Reading one of Bill Bryson's books is, ironically enough, a bit like stepping into one of the McDonald's he so loathes. His name on the cover is as much a signpost and promise as the golden arches. Before you've even digested the Library of Congress data, you already have a fairly good idea of how the rest of it is going to taste.
The ostensible subject is Mr Bryson's tour of the UK prior to moving briefly back to the US in the mid 90s, but this quasi-victory lap gets second billing next to Mr Bryson's own interior monologue of memories, acidic commentary on the state of modern architecture, and other off-the-wall thoughts. For such a brilliant travel writer, he again proves an appallingly bad traveler. Mr Bryson travels largely alone, often by rail or bus, frequently without checking the timetable and almost never with a reservation waiting at the end. He encounters Fawltyesque hoteliers, boorish trainspotters and man-eating Labradors - but the main threat to his health is his habit of trying to walk back to his hotel after about three pints too many.

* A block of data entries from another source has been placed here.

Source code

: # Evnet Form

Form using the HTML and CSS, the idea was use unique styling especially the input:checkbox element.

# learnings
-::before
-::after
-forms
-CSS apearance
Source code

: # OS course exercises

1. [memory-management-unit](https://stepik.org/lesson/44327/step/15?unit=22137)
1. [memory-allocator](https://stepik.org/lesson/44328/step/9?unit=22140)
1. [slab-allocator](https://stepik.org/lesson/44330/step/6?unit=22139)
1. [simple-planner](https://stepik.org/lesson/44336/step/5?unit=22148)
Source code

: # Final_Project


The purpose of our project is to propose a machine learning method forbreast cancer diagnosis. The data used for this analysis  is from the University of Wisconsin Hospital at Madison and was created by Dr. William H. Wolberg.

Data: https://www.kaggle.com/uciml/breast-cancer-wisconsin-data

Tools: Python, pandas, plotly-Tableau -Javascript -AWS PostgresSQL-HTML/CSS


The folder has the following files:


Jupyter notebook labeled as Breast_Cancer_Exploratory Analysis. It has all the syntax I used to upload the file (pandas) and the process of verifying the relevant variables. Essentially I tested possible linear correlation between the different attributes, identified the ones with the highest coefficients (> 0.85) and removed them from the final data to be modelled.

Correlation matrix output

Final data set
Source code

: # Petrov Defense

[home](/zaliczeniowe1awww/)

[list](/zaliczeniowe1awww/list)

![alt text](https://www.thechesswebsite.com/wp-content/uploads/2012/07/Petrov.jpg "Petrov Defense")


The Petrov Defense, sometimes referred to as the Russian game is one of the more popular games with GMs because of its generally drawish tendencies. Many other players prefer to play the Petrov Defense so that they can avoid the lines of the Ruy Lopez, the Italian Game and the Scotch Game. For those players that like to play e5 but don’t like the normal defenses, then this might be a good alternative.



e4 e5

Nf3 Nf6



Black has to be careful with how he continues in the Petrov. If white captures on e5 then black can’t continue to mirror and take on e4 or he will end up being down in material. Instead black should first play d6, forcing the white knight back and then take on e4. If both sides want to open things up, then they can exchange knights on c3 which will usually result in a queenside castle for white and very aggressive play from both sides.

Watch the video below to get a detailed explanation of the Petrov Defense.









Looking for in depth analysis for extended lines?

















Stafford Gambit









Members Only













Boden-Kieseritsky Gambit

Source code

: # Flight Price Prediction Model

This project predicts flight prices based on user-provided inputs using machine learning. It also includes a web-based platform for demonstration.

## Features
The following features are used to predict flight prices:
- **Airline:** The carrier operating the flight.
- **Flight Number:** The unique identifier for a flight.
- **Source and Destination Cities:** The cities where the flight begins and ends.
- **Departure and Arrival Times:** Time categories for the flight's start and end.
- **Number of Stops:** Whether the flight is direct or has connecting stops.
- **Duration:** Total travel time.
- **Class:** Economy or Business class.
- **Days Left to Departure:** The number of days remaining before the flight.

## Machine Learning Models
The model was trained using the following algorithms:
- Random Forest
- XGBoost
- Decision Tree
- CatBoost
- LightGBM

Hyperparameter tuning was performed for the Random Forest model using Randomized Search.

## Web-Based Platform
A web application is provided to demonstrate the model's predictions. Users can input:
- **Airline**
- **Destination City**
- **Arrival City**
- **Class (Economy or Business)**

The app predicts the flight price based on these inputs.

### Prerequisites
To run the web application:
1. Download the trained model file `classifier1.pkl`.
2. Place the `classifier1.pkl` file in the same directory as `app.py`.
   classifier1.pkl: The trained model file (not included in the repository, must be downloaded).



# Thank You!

Travel writing can sometimes feel like subsidizing somebody else's good time, to places you've never heard of at prices you couldn't afford; Andean backpacking, Andaman Sea scuba-diving, or pretty much anything in Conde Nast Traveler. Not so with Mr Bryson. Let other writers tackle the Bamiyan Valley or Borobudur - Mr Bryson takes you nowhere more exotic than Barnstaple and Bradford. But then, that's what makes reading his books so much like burrowing into a favorite sweater.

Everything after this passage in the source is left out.